[英]Compare Value of Current and Previous Row in Spark
I am trying to compare record of current and previous row in the below DataFrame
. 我正在尝试比较下面
DataFrame
中当前行和上一行的DataFrame
。 I want to calculate the Amount column. 我要计算“金额”列。

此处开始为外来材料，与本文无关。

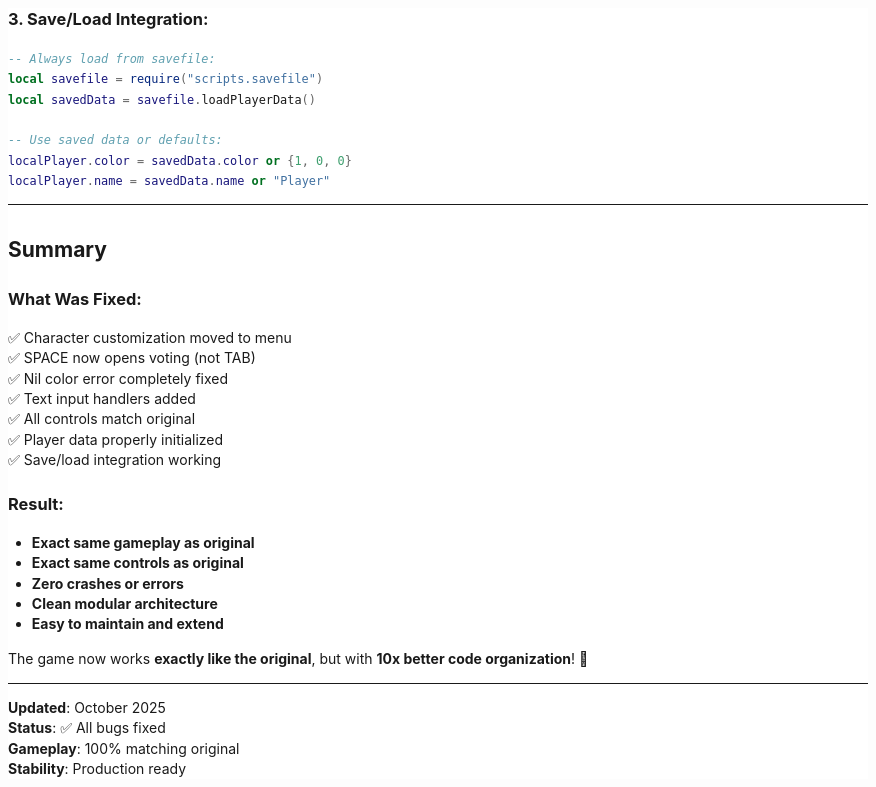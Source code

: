 ### 3. Save/Load Integration:
```lua
-- Always load from savefile:
local savefile = require("scripts.savefile")
local savedData = savefile.loadPlayerData()

-- Use saved data or defaults:
localPlayer.color = savedData.color or {1, 0, 0}
localPlayer.name = savedData.name or "Player"
```

---

## Summary

### What Was Fixed:
✅ Character customization moved to menu  
✅ SPACE now opens voting (not TAB)  
✅ Nil color error completely fixed  
✅ Text input handlers added  
✅ All controls match original  
✅ Player data properly initialized  
✅ Save/load integration working  

### Result:
- **Exact same gameplay as original**
- **Exact same controls as original**
- **Zero crashes or errors**
- **Clean modular architecture**
- **Easy to maintain and extend**

The game now works **exactly like the original**, but with **10x better code organization**! 🎉

---

**Updated**: October 2025  
**Status**: ✅ All bugs fixed  
**Gameplay**: 100% matching original  
**Stability**: Production ready
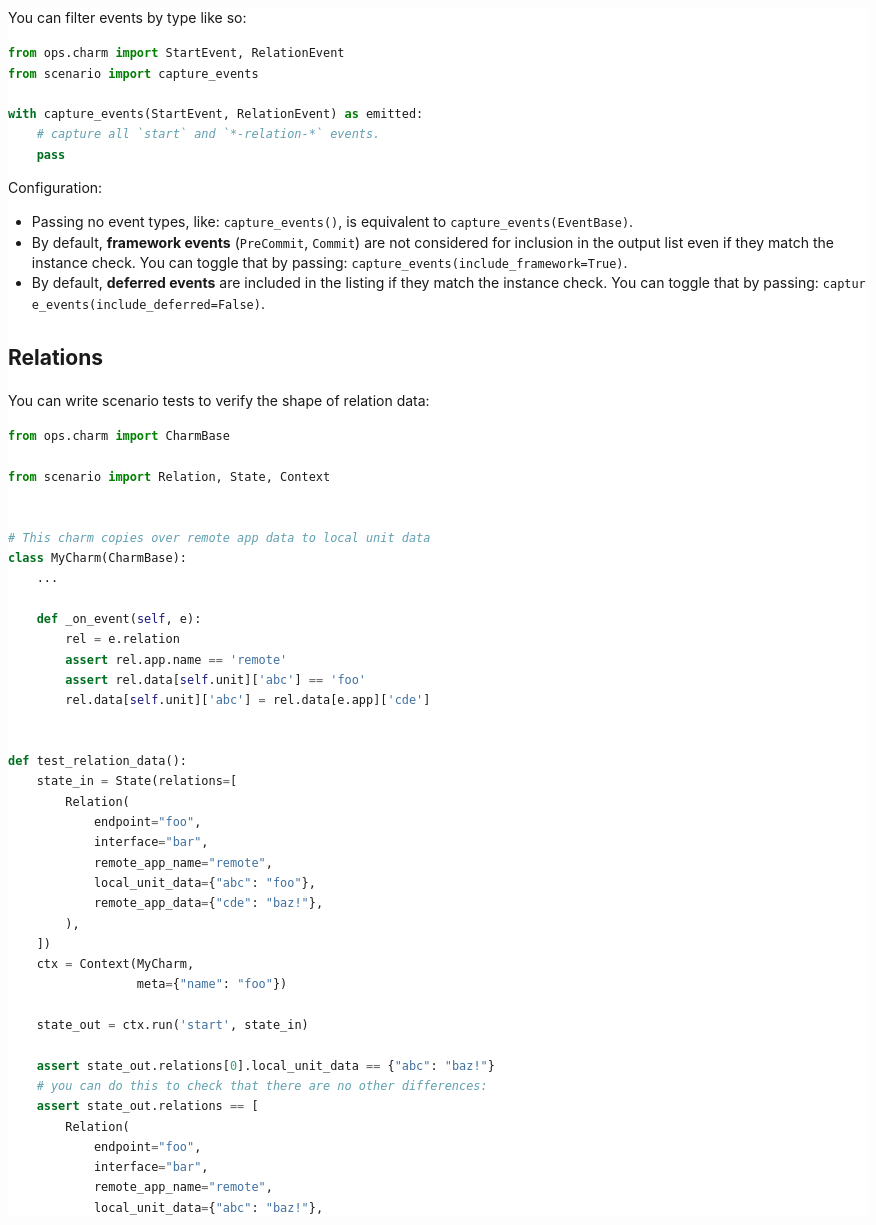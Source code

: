 You can filter events by type like so:

```python
from ops.charm import StartEvent, RelationEvent
from scenario import capture_events

with capture_events(StartEvent, RelationEvent) as emitted:
    # capture all `start` and `*-relation-*` events.
    pass
```

Configuration:

- Passing no event types, like: `capture_events()`, is equivalent to `capture_events(EventBase)`.
- By default, **framework events** (`PreCommit`, `Commit`) are not considered for inclusion in the output list even if
  they match the instance check. You can toggle that by passing: `capture_events(include_framework=True)`.
- By default, **deferred events** are included in the listing if they match the instance check. You can toggle that by
  passing: `capture_events(include_deferred=False)`.

## Relations

You can write scenario tests to verify the shape of relation data:

```python
from ops.charm import CharmBase

from scenario import Relation, State, Context


# This charm copies over remote app data to local unit data
class MyCharm(CharmBase):
    ...

    def _on_event(self, e):
        rel = e.relation
        assert rel.app.name == 'remote'
        assert rel.data[self.unit]['abc'] == 'foo'
        rel.data[self.unit]['abc'] = rel.data[e.app]['cde']


def test_relation_data():
    state_in = State(relations=[
        Relation(
            endpoint="foo",
            interface="bar",
            remote_app_name="remote",
            local_unit_data={"abc": "foo"},
            remote_app_data={"cde": "baz!"},
        ),
    ])
    ctx = Context(MyCharm,
                  meta={"name": "foo"})

    state_out = ctx.run('start', state_in)

    assert state_out.relations[0].local_unit_data == {"abc": "baz!"}
    # you can do this to check that there are no other differences:
    assert state_out.relations == [
        Relation(
            endpoint="foo",
            interface="bar",
            remote_app_name="remote",
            local_unit_data={"abc": "baz!"},
```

scala> val dataset = sc.parallelize(Seq((1, 123, 50), (2, 456, 30), (3, 456, 70), (4, 789, 80))).toDF("SL_NO","ID","AMOUNT")
scala> dataset.show
+-----+---+------+
|SL_NO| ID|AMOUNT|
+-----+---+------+
| 1|123| 50|
| 2|456| 30|
| 3|456| 70|
| 4|789| 80|
+-----+---+------+
Calculation Logic: 计算逻辑:
Same logic need to follow for the other rows also. 其他行也需要遵循相同的逻辑。
Expected Output: 预期产量:
+-----+---+------+
|SL_NO| ID|AMOUNT|
+-----+---+------+
| 1|123| 50|
| 2|456| 30|
| 3|456| 30|
| 4|789| 80|
+-----+---+------+
Please help. 请帮忙。
You could use lag
with when.otherwise
, here is a demonstration: 您可以在
when.otherwise
使用lag
,这是一个演示:
import org.apache.spark.sql.expressions.Window
val w = Window.orderBy($"SL_NO")
dataset.withColumn("AMOUNT",
when($"ID" === lag($"ID", 1).over(w), lag($"AMOUNT", 1).over(w)).otherwise($"AMOUNT")
).show
+-----+---+------+
|SL_NO| ID|AMOUNT|
+-----+---+------+
| 1|123| 50|
| 2|456| 30|
| 3|456| 30|
| 4|789| 80|
+-----+---+------+
Note: since this example doesn't use any partition, it could have performance problem, in your real data, it would be helpful if your problem can be partitioned by some variables, may be Window.orderBy($"SL_NO").partitionBy($"ID")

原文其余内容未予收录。